**To do:** Quote the records that follow in full and exactly; leave out the pictures.

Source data
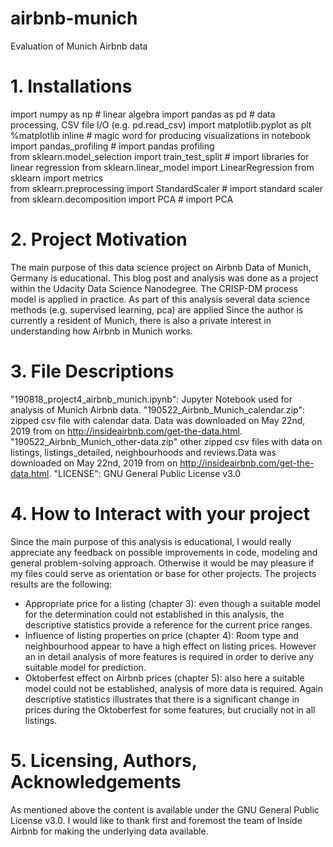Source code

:# airbnb-munich
Evaluation of Munich Airbnb data

# 1. Installations
  import numpy as np # linear algebra
  import pandas as pd # data processing, CSV file I/O (e.g. pd.read_csv)
  import matplotlib.pyplot as plt 
  %matplotlib inline # magic word for producing visualizations in notebook
  import pandas_profiling # import pandas profiling  
  from sklearn.model_selection import train_test_split # import libraries for linear regression
  from sklearn.linear_model import LinearRegression
  from sklearn import metrics  
  from sklearn.preprocessing import StandardScaler # import standard scaler
  from sklearn.decomposition import PCA # import PCA

# 2. Project Motivation
  The main purpose of this data science project on Airbnb Data of Munich, Germany is educational. This blog post and analysis was done as a project within the Udacity Data Science Nanodegree. The CRISP-DM process model is applied in practice. As part of this analysis several data science methods (e.g. supervised learning, pca) are applied
  Since the author is currently a resident of Munich, there is also a private interest in understanding how Airbnb in Munich works.
  
# 3. File Descriptions
  "190818_project4_airbnb_munich.ipynb": Jupyter Notebook used for analysis of Munich Airbnb data.
  "190522_Airbnb_Munich_calendar.zip": zipped csv file with calendar data. Data was downloaded on May 22nd, 2019 from on http://insideairbnb.com/get-the-data.html.
  "190522_Airbnb_Munich_other-data.zip" other zipped csv files with data on listings, listings_detailed, neighbourhoods and reviews.Data was downloaded on May 22nd, 2019 from on http://insideairbnb.com/get-the-data.html.
  "LICENSE": GNU General Public License v3.0
  
# 4. How to Interact with your project
  Since the main purpose of this analysis is educational, I would really appreciate any feedback on possible improvements in code, modeling and general problem-solving approach. Otherwise it would be may pleasure if my files could serve as orientation or base for other projects. The projects results are the following:
* Appropriate price for a listing (chapter 3): even though a suitable model for the determination could not established in this analysis, the descriptive statistics provide a reference for the current price ranges. 
* Influence of listing properties on price (chapter 4): Room type and neighbourhood appear to have a high effect on listing prices. However an in detail analysis of more features is required in order to derive any suitable model for prediction.
* Oktoberfest effect on Airbnb prices (chapter 5): also here a suitable model could not be established, analysis of more data is required. Again descriptive statistics illustrates that there is a significant change in prices during the Oktoberfest for some features, but crucially not in all listings.

# 5. Licensing, Authors, Acknowledgements
  As mentioned above the content is available under the GNU General Public License v3.0.
  I would like to thank first and foremost the team of Inside Airbnb for making the underlying data available.
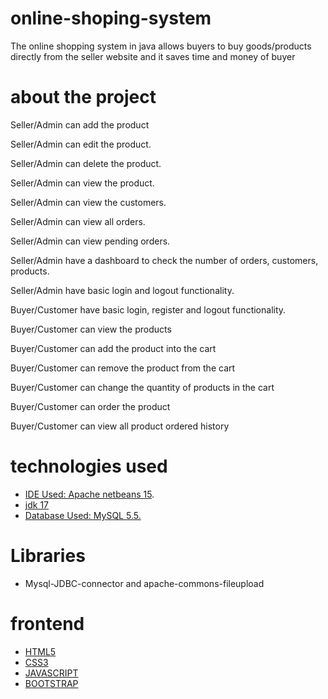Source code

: # online-shoping-system
The online shopping system in java allows buyers to buy goods/products directly from the seller website and it saves time and money of buyer
# about the project
 Seller/Admin can add the product
 
 Seller/Admin can edit the product.
 
Seller/Admin can delete the product.

Seller/Admin can view the product.

Seller/Admin can view the customers.

Seller/Admin can view all orders.

Seller/Admin can view pending orders.

Seller/Admin have a dashboard to check the number of orders, customers, products.

Seller/Admin have basic login and logout functionality.

Buyer/Customer have basic login, register and logout functionality.

Buyer/Customer can view the products

Buyer/Customer can add the product into the cart

Buyer/Customer can remove the product from the cart

Buyer/Customer can change the quantity of products in the cart

Buyer/Customer can order the product

Buyer/Customer can view all product ordered history

# technologies used
- [IDE Used: Apache netbeans 15](https://netbeans.apache.org/download/index.html).
- [jdk 17](https://www.oracle.com/java/technologies/downloads/)
- [Database Used: MySQL 5.5.](https://dev.mysql.com/downloads/mysql/5.7.html)
# Libraries
 - Mysql-JDBC-connector and apache-commons-fileupload
# frontend
- [HTML5](https://www.w3schools.com/html/)
- [CSS3](https://www.w3schools.com/css/default.asp)
- [JAVASCRIPT](https://www.javascript.com/)
- [BOOTSTRAP](https://getbootstrap.com/)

**Result of the task:**
Source code

:# airbnb-munich
Evaluation of Munich Airbnb data

# 1. Installations
  import numpy as np # linear algebra
  import pandas as pd # data processing, CSV file I/O (e.g. pd.read_csv)
  import matplotlib.pyplot as plt 
  %matplotlib inline # magic word for producing visualizations in notebook
  import pandas_profiling # import pandas profiling  
  from sklearn.model_selection import train_test_split # import libraries for linear regression
  from sklearn.linear_model import LinearRegression
  from sklearn import metrics  
  from sklearn.preprocessing import StandardScaler # import standard scaler
  from sklearn.decomposition import PCA # import PCA

# 2. Project Motivation
  The main purpose of this data science project on Airbnb Data of Munich, Germany is educational. This blog post and analysis was done as a project within the Udacity Data Science Nanodegree. The CRISP-DM process model is applied in practice. As part of this analysis several data science methods (e.g. supervised learning, pca) are applied
  Since the author is currently a resident of Munich, there is also a private interest in understanding how Airbnb in Munich works.
  
# 3. File Descriptions
  "190818_project4_airbnb_munich.ipynb": Jupyter Notebook used for analysis of Munich Airbnb data.
  "190522_Airbnb_Munich_calendar.zip": zipped csv file with calendar data. Data was downloaded on May 22nd, 2019 from on http://insideairbnb.com/get-the-data.html.
  "190522_Airbnb_Munich_other-data.zip" other zipped csv files with data on listings, listings_detailed, neighbourhoods and reviews.Data was downloaded on May 22nd, 2019 from on http://insideairbnb.com/get-the-data.html.
  "LICENSE": GNU General Public License v3.0
  
# 4. How to Interact with your project
  Since the main purpose of this analysis is educational, I would really appreciate any feedback on possible improvements in code, modeling and general problem-solving approach. Otherwise it would be may pleasure if my files could serve as orientation or base for other projects. The projects results are the following:
* Appropriate price for a listing (chapter 3): even though a suitable model for the determination could not established in this analysis, the descriptive statistics provide a reference for the current price ranges. 
* Influence of listing properties on price (chapter 4): Room type and neighbourhood appear to have a high effect on listing prices. However an in detail analysis of more features is required in order to derive any suitable model for prediction.
* Oktoberfest effect on Airbnb prices (chapter 5): also here a suitable model could not be established, analysis of more data is required. Again descriptive statistics illustrates that there is a significant change in prices during the Oktoberfest for some features, but crucially not in all listings.

# 5. Licensing, Authors, Acknowledgements
  As mentioned above the content is available under the GNU General Public License v3.0.
  I would like to thank first and foremost the team of Inside Airbnb for making the underlying data available.
Source code

: # online-shoping-system
The online shopping system in java allows buyers to buy goods/products directly from the seller website and it saves time and money of buyer
# about the project
 Seller/Admin can add the product
 
 Seller/Admin can edit the product.
 
Seller/Admin can delete the product.

Seller/Admin can view the product.

Seller/Admin can view the customers.

Seller/Admin can view all orders.

Seller/Admin can view pending orders.

Seller/Admin have a dashboard to check the number of orders, customers, products.

Seller/Admin have basic login and logout functionality.

Buyer/Customer have basic login, register and logout functionality.

Buyer/Customer can view the products

Buyer/Customer can add the product into the cart

Buyer/Customer can remove the product from the cart

Buyer/Customer can change the quantity of products in the cart

Buyer/Customer can order the product

Buyer/Customer can view all product ordered history

# technologies used
- [IDE Used: Apache netbeans 15](https://netbeans.apache.org/download/index.html).
- [jdk 17](https://www.oracle.com/java/technologies/downloads/)
- [Database Used: MySQL 5.5.](https://dev.mysql.com/downloads/mysql/5.7.html)
# Libraries
 - Mysql-JDBC-connector and apache-commons-fileupload
# frontend
- [HTML5](https://www.w3schools.com/html/)
- [CSS3](https://www.w3schools.com/css/default.asp)
- [JAVASCRIPT](https://www.javascript.com/)
- [BOOTSTRAP](https://getbootstrap.com/)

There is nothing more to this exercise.